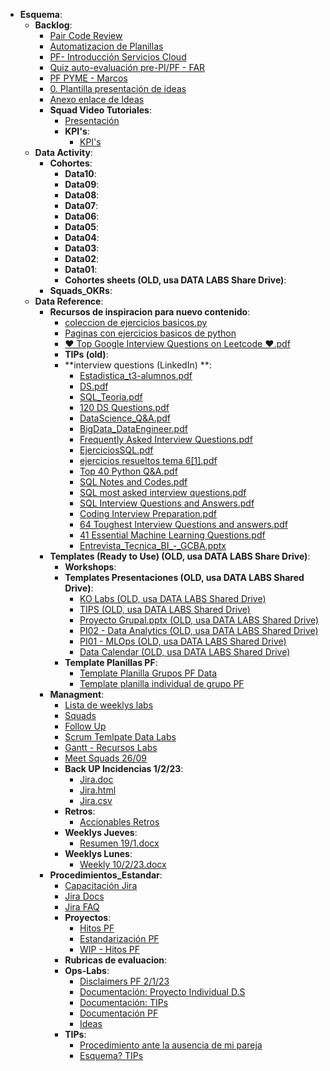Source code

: - **Esquema**:
  - **Backlog**:
    - [Pair Code Review](https://docs.google.com/document/d/1cYA9c23JNA4o2NagqsfIuY8YFUPSfn0c0BRmgN5SY2E/edit?usp=drivesdk)
    - [Automatizacion de Planillas](https://docs.google.com/document/d/1T5CkRkCcKlauDW0l9p7nvoz5Ej3C1ZhaX4cEeIAIvlY/edit?usp=drivesdk)
    - [PF- Introducción Servicios Cloud](https://docs.google.com/document/d/1GnDhvS9Pr7DQbgaD5O614Ykr4W1_HkADh8cOtNL__xw/edit?usp=drivesdk)
    - [Quiz auto-evaluación pre-PI/PF - FAR](https://docs.google.com/document/d/1y7HlsCKWXPPCfTCRq49TZkc1zRyrxftRI1pNK5TeYbE/edit?usp=drivesdk)
    - [PF PYME - Marcos](https://docs.google.com/document/d/1LT48LEGA87T-cGWfr0CGoE8iP19zJ9QNjTmVkGD29nA/edit?usp=drivesdk)
    - [0. Plantilla presentación de ideas](https://docs.google.com/document/d/1yF3Hvzj3v3-pWFZSEkEi-zpvTQMuEcxpzTEa0hp2P8c/edit?usp=drivesdk)
    - [Anexo enlace de Ideas](https://docs.google.com/spreadsheets/d/1BLRw2FYgmxTh5CKKRjQ5kgXrtmlZKafQJKwN1pzKbVo/edit?usp=drivesdk)
    - **Squad Video Tutoriales**:
      - [Presentación](https://docs.google.com/document/d/1Cv-F2O0qxNNehu6iKkdfaevjw1pbnn5QMPcWn0nqwDU/edit?usp=drivesdk)
      - **KPI's**:
        - [KPI's](https://docs.google.com/document/d/1Z_KxE0Kp729x9gJDscN1mWcr2-hhMPVGgYlGRAPzMB4/edit?usp=drivesdk)
  - **Data Activity**:
    - **Cohortes**:
      - **Data10**:
      - **Data09**:
      - **Data08**:
      - **Data07**:
      - **Data06**:
      - **Data05**:
      - **Data04**:
      - **Data03**:
      - **Data02**:
      - **Data01**:
      - **Cohortes sheets (OLD, usa DATA LABS Share Drive)**:
    - **Squads_OKRs**:
  - **Data Reference**:
    - **Recursos de inspiracion para nuevo contenido**:
      - [coleccion de ejercicios basicos.py](https://drive.google.com/file/d/1qYL7dIaztIsKHvQFUu307J37LN3-blgu/view?usp=drivesdk)
      - [Paginas con ejercicios basicos de python](https://docs.google.com/document/d/1NwEYIDTv6Wa8SHisF2Zw7QHuMDjj6YxrUfvCmgt6lVk/edit?usp=drivesdk)
      - [❤️ Top Google Interview Questions on Leetcode ❤️.pdf](https://drive.google.com/file/d/1M90LeaUR9gp0aRFawQICCkr7N2KnhYYb/view?usp=drivesdk)
      - **TIPs (old)**:
      - **interview questions (LinkedIn) **:
        - [Estadistica_t3-alumnos.pdf](https://drive.google.com/file/d/1gJjO-OsubNJLlSAMo0aFiLZcS8nBwxwX/view?usp=drivesdk)
        - [DS.pdf](https://drive.google.com/file/d/11NjpCvLcgk3m-O6_2sCjGF1ye0qCZcs3/view?usp=drivesdk)
        - [SQL_Teoria.pdf](https://drive.google.com/file/d/1ZHtxrSiFRRXOMlf3joJNZ0nnASiYC_Th/view?usp=drivesdk)
        - [120 DS Questions.pdf](https://drive.google.com/file/d/1eYapvACT3RTgNdwgayhyGlE9h0wi4jzd/view?usp=drivesdk)
        - [DataScience_Q&A.pdf](https://drive.google.com/file/d/1BX-F_s8alttUBHryCx3oydrArRWjmUW9/view?usp=drivesdk)
        - [BigData_DataEngineer.pdf](https://drive.google.com/file/d/18YVNDrBVspOLK-NWIRTzTYIOjYO_tjAb/view?usp=drivesdk)
        - [Frequently Asked Interview Questions.pdf](https://drive.google.com/file/d/1SRhQFRKjSctKVkewC4ZQpUGimFTs7m-7/view?usp=drivesdk)
        - [EjerciciosSQL.pdf](https://drive.google.com/file/d/1MwNjJXeqvHiT_UwLT4rqWyNNtoKK5zwf/view?usp=drivesdk)
        - [ejercicios resueltos tema 6[1].pdf](https://drive.google.com/file/d/1-ExqKj9cULEWVZ24W14MVjb1Xq0Xjxoi/view?usp=drivesdk)
        - [Top 40 Python Q&A.pdf](https://drive.google.com/file/d/1ZLjd1aq7QG3y58EqwtzsenBLYyVDdsaQ/view?usp=drivesdk)
        - [SQL Notes and Codes.pdf](https://drive.google.com/file/d/1ThRDdLyqa98yaD2iknrIdcpf6XrfJfe1/view?usp=drivesdk)
        - [SQL most asked interview questions.pdf](https://drive.google.com/file/d/1oR7Gz4gtMc62lx40abMzxtlWKQA1Xlnr/view?usp=drivesdk)
        - [SQL Interview Questions and Answers.pdf](https://drive.google.com/file/d/15RPPf4TFI_LUTp3bg3eQyURZb27ph6i7/view?usp=drivesdk)
        - [Coding Interview Preparation.pdf](https://drive.google.com/file/d/18BE8G9BeI3BO6pHFWDPlaFunVMJzKWUc/view?usp=drivesdk)
        - [64 Toughest Interview Questions and answers.pdf](https://drive.google.com/file/d/1XpFSWY_brPtt6OF0RquKIMPD0JQgdBMQ/view?usp=drivesdk)
        - [41 Essential Machine Learning Questions.pdf](https://drive.google.com/file/d/1ESWOdTYuUeUGMP3AhPxSlxioPchjU0Jr/view?usp=drivesdk)
        - [Entrevista_Tecnica_BI_-_GCBA.pptx](https://docs.google.com/presentation/d/13XuZBKQpN7i1QHZs1wc0oqS4d7luUpEj/edit?usp=drivesdk&ouid=117851511220783012657&rtpof=true&sd=true)
    - **Templates (Ready to Use) (OLD, usa DATA LABS Share Drive)**:
      - **Workshops**:
      - **Templates Presentaciones (OLD, usa DATA LABS Shared Drive)**:
        - [KO Labs  (OLD, usa DATA LABS Shared Drive)](https://docs.google.com/presentation/d/19hps485s8lbe60A4k2hnol_bloxH7MqYWnmMYbfiH3Q/edit?usp=drivesdk)
        - [TIPS  (OLD, usa DATA LABS Shared Drive)](https://docs.google.com/presentation/d/11H4C0IpomxmgaMwFxL9jjfM6ITLhzCqadQdNhu5bBT4/edit?usp=drivesdk)
        - [Proyecto Grupal.pptx  (OLD, usa DATA LABS Shared Drive)](https://docs.google.com/presentation/d/1Bj_ll-UJIwGAa9XAyy0GcJ_xr_daTpVC/edit?usp=drivesdk&ouid=117851511220783012657&rtpof=true&sd=true)
        - [PI02 - Data Analytics  (OLD, usa DATA LABS Shared Drive)](https://docs.google.com/presentation/d/1uXq00tSo4E8FcfSuaalQZ3A01HZI_M67iiwwsLVqr_Q/edit?usp=drivesdk)
        - [PI01 - MLOps  (OLD, usa DATA LABS Shared Drive)](https://docs.google.com/presentation/d/1Za01B0IL0iAflfmNGubxQiMidIruQJx_keK6go8G5vc/edit?usp=drivesdk)
        - [Data Calendar  (OLD, usa DATA LABS Shared Drive)](https://docs.google.com/presentation/d/19B_8zzSdmcylkvHcUfUHIuBf5QEGhEzZjs3vYNwKqi4/edit?usp=drivesdk)
      - **Template Planillas PF**:
        - [Template Planilla Grupos PF Data](https://docs.google.com/spreadsheets/d/1aIbuAyc1D16l6ZfkRB-ksjIuEC39zHE5DBPVDDsk5kE/edit?usp=drivesdk)
        - [Template planilla individual de grupo PF](https://docs.google.com/spreadsheets/d/1AxHGvyGDlZ1QBcjRV3il5yYuUM9J0uDUeYKw01Z6jFo/edit?usp=drivesdk)
    - **Managment**:
      - [Lista de weeklys labs](https://docs.google.com/spreadsheets/d/1KSN6jWQ9_bpxDdMxOPTpAkL36b8WatIl9Qa2iYea3I0/edit?usp=drivesdk)
      - [Squads](https://docs.google.com/spreadsheets/d/1qrWei15TP5CT7Hnf01r7qZziZQQMtMdYozaaMhOoygI/edit?usp=drivesdk)
      - [Follow Up](https://docs.google.com/spreadsheets/d/1wWAxmMXnJmMf07kUncQ-o3zKlBJhFs-6l0aNwsEc184/edit?usp=drivesdk)
      - [Scrum Temlpate Data Labs](https://docs.google.com/spreadsheets/d/1WUVn0nLKzRFeSm7keV6u8fEZbEIWQYms_dfPfWfN2Kk/edit?usp=drivesdk)
      - [Gantt - Recursos Labs](https://docs.google.com/spreadsheets/d/1-j-5hxTNcxIbPvtsiXohNUT6cu3sMKnDANEZRA2wSQQ/edit?usp=drivesdk)
      - [Meet Squads 26/09](https://docs.google.com/document/d/1ThkYyVM_CeadFFiqk5fUMa1HGo8kkJRcChNC79U_828/edit?usp=drivesdk)
      - **Back UP Incidencias 1/2/23**:
        - [Jira.doc](https://docs.google.com/document/d/1LMjRzA4FgAOO3p1m6sT42QLDlYgPOgF4/edit?usp=drivesdk&ouid=117851511220783012657&rtpof=true&sd=true)
        - [Jira.html](https://drive.google.com/file/d/1f5sZrHsrRZUoFIypDlO_BiWnjHobuioj/view?usp=drivesdk)
        - [Jira.csv](https://drive.google.com/file/d/1oprNU9OROTX9QvkLuQ8EbHa01-OtdMQl/view?usp=drivesdk)
      - **Retros**:
        - [Accionables Retros](https://docs.google.com/document/d/1lJ0A524mn6riD6y5mJUN3zYXLbmQXnDmsKcQRqGTKAQ/edit?usp=drivesdk)
      - **Weeklys Jueves**:
        - [Resumen 19/1.docx](https://docs.google.com/document/d/1gj7jcYEgDRqLGHFkMcK-p_ygAA7pQ6AQ/edit?usp=drivesdk&ouid=117851511220783012657&rtpof=true&sd=true)
      - **Weeklys Lunes**:
        - [Weekly 10/2/23.docx](https://docs.google.com/document/d/1kM48tuDUwAXYYZtxFYhOhGH4hxlA3X_m/edit?usp=drivesdk&ouid=117851511220783012657&rtpof=true&sd=true)
    - **Procedimientos_Estandar**:
      - [Capacitación Jira](https://docs.google.com/document/d/1N06zDXhrRfzDCvXkS9gzzOm3m7LfCPiuQEeAD6d4bRo/edit?usp=drivesdk)
      - [Jira Docs](https://docs.google.com/document/d/1hADGttskB2GUja4FeUdzy5yDrnXYyiFC8DXwvsYk16g/edit?usp=drivesdk)
      - [Jira FAQ](https://docs.google.com/document/d/1dBta-cArtN6RWyDryDDY7abkOeYJGIcOmvAJbAuqWyo/edit?usp=drivesdk)
      - **Proyectos**:
        - [Hitos PF](https://docs.google.com/document/d/13yU2EQ6eCFdESCwuP8pINDENgTCQCFEzSmVKqX98OL8/edit?usp=drivesdk)
        - [Estandarización PF](https://docs.google.com/document/d/1i7UlKpXYOeABnwjf7-_oCOGj5-Ky7Tl-YvPUppu0Iww/edit?usp=drivesdk)
        - [WIP - Hitos PF](https://docs.google.com/document/d/1N9he4ZYLSzI-Xsq_uDVMZLhdtRzPBeArNVfzoFpng3I/edit?usp=drivesdk)
      - **Rubricas de evaluacion**:
      - **Ops-Labs**:
        - [Disclaimers PF 2/1/23](https://docs.google.com/document/d/1k_uxvrMwVKjP_q1V_np9HmdtPTwjfL77uXJy2jZqnDE/edit?usp=drivesdk)
        - [Documentación: Proyecto Individual D.S](https://docs.google.com/document/d/1vjsp4BffOvxFGOrYaw9WeruK7Wk5DQ4bHxgSwJhvugE/edit?usp=drivesdk)
        - [Documentación: TIPs](https://docs.google.com/document/d/1hC4LMOR7uBrKJe6PAqDGL_HQ32zh0DlwHqHhg4rxW1c/edit?usp=drivesdk)
        - [Documentación PF](https://docs.google.com/document/d/1-Hkzkc6ufNxvzhwAWoW1t4_huyGbSF9yZv9VcE76sJU/edit?usp=drivesdk)
        - [Ideas](https://docs.google.com/document/d/1Pv2-l3ITBWBcOVtJ8S4-RuiDMJTf1O49Wficm-uUuyo/edit?usp=drivesdk)
      - **TIPs**:
        - [Procedimiento ante la ausencia de mi pareja](https://docs.google.com/document/d/1TpmwXCpz4lA8PsAg4TLYuIX_jfHxhp8iKTORPjZ4eas/edit?usp=drivesdk)
        - [Esquema? TIPs](https://docs.google.com/document/d/16X32amnjoA_8YGYgVGpJ6nqllqlJZ_X37jggRi2mAxw/edit?usp=drivesdk)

What to do: Give back, unchanged, the run of lines in the listing above that begins at the line containing "- [Anexo enlace" and ends at the line containing "- [coleccion de", both included.

Answer area:
    - [Anexo enlace de Ideas](https://docs.google.com/spreadsheets/d/1BLRw2FYgmxTh5CKKRjQ5kgXrtmlZKafQJKwN1pzKbVo/edit?usp=drivesdk)
    - **Squad Video Tutoriales**:
      - [Presentación](https://docs.google.com/document/d/1Cv-F2O0qxNNehu6iKkdfaevjw1pbnn5QMPcWn0nqwDU/edit?usp=drivesdk)
      - **KPI's**:
        - [KPI's](https://docs.google.com/document/d/1Z_KxE0Kp729x9gJDscN1mWcr2-hhMPVGgYlGRAPzMB4/edit?usp=drivesdk)
  - **Data Activity**:
    - **Cohortes**:
      - **Data10**:
      - **Data09**:
      - **Data08**:
      - **Data07**:
      - **Data06**:
      - **Data05**:
      - **Data04**:
      - **Data03**:
      - **Data02**:
      - **Data01**:
      - **Cohortes sheets (OLD, usa DATA LABS Share Drive)**:
    - **Squads_OKRs**:
  - **Data Reference**:
    - **Recursos de inspiracion para nuevo contenido**:
      - [coleccion de ejercicios basicos.py](https://drive.google.com/file/d/1qYL7dIaztIsKHvQFUu307J37LN3-blgu/view?usp=drivesdk)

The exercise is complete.